Eh, eh, eh, ma se me lo dicevi prima
Eh, se me lo dicevi prima
Come prima
Ma sì se me lo dicevi prima
Ma prima quando
Ma prima no

 


La musica ha sempre il potere di risvegliare sensazioni e immagini, ricordi e flashback, anche lontanissimi.
È il suo bello e brutto insieme.
Questa mattina, in negozio, è uscita dalla web radio (105 story) questa canzone di Jannacci che mi ricorda sempre dolorosamente e stupendamente mio padre.
Un’immagine vivida, indelebile.
Un giorno in cui in eravamo noi due, insieme in auto, mentre lo accompagnavo a Genova a una chemio.
È un ricordo forse insulso, minimo. Uno di milioni.

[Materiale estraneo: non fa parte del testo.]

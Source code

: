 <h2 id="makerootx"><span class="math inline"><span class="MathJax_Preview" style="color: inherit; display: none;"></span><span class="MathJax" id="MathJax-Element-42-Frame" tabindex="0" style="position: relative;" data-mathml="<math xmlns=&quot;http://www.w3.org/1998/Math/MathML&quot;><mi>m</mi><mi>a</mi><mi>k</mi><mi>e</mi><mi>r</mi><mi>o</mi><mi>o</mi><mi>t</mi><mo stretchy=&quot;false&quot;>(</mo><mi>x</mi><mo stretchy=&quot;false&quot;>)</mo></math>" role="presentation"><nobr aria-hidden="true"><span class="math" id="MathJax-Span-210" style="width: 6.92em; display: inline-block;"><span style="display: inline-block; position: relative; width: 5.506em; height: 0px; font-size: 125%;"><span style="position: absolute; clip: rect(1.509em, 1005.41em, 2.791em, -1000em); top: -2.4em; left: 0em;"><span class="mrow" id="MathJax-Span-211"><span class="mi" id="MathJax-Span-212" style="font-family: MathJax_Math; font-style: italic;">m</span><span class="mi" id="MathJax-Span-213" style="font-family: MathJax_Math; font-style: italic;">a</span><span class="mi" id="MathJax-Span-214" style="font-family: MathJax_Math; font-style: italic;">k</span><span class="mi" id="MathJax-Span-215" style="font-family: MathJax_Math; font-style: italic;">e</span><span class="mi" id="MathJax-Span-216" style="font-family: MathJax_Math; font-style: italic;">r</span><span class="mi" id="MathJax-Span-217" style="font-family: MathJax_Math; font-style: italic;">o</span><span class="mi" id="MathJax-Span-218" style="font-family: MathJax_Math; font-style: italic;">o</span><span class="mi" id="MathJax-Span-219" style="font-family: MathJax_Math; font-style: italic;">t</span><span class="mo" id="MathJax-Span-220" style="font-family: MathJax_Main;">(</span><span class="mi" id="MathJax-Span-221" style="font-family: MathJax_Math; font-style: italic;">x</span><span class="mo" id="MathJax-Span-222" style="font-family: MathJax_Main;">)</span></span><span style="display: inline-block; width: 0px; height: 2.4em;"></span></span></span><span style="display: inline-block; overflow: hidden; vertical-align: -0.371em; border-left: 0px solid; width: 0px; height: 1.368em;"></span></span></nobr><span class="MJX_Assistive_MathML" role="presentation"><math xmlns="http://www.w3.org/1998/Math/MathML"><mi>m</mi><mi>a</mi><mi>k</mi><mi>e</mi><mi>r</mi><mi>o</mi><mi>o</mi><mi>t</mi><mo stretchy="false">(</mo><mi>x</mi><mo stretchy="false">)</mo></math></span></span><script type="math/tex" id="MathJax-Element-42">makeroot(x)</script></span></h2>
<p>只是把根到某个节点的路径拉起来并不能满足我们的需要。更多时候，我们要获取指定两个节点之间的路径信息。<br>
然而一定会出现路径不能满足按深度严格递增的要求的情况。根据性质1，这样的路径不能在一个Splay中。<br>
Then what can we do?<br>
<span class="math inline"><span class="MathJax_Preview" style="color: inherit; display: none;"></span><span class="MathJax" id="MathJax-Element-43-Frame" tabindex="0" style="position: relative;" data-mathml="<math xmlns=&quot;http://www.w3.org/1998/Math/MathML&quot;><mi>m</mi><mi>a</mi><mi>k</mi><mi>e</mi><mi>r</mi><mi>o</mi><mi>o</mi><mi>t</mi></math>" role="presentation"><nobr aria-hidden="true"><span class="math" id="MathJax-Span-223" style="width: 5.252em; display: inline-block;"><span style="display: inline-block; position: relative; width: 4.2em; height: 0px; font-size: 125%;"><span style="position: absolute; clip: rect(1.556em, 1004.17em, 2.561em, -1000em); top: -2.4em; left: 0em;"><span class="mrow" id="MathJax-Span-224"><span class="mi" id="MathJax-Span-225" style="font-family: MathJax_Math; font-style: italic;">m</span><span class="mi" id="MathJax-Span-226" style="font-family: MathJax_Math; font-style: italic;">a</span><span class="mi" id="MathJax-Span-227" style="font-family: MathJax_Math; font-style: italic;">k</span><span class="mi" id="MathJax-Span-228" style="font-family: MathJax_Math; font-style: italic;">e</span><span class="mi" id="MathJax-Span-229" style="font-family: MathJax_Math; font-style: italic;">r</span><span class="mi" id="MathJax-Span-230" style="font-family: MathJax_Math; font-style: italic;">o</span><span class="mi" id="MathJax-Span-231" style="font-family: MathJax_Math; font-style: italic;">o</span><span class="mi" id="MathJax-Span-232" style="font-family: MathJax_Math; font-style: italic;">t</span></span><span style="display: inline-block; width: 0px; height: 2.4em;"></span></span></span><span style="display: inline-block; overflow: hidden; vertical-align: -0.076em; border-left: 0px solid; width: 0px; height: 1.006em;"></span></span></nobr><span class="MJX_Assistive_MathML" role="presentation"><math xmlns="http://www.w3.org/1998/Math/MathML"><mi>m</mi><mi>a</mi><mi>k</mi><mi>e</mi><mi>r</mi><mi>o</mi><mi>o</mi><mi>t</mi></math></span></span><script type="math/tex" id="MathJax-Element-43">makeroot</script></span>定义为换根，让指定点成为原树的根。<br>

Eppure ogni volta che mi capita di ascoltarla e talmente vivido che, se mi volto verso destra, lo vedo accanto a me che sorride e canta.
E fa male e bene insieme.
E ogni tanto finisco per cercarla io stesso tra i molteplici mp3 in auto, per rivivere ancora quella sensazione.
Peraltro ammetto di essere abbastanza ignorante in fatto di musica.
Ho sempre creduto che la chiave di violino servisse per aprire l’astuccio dello strumento…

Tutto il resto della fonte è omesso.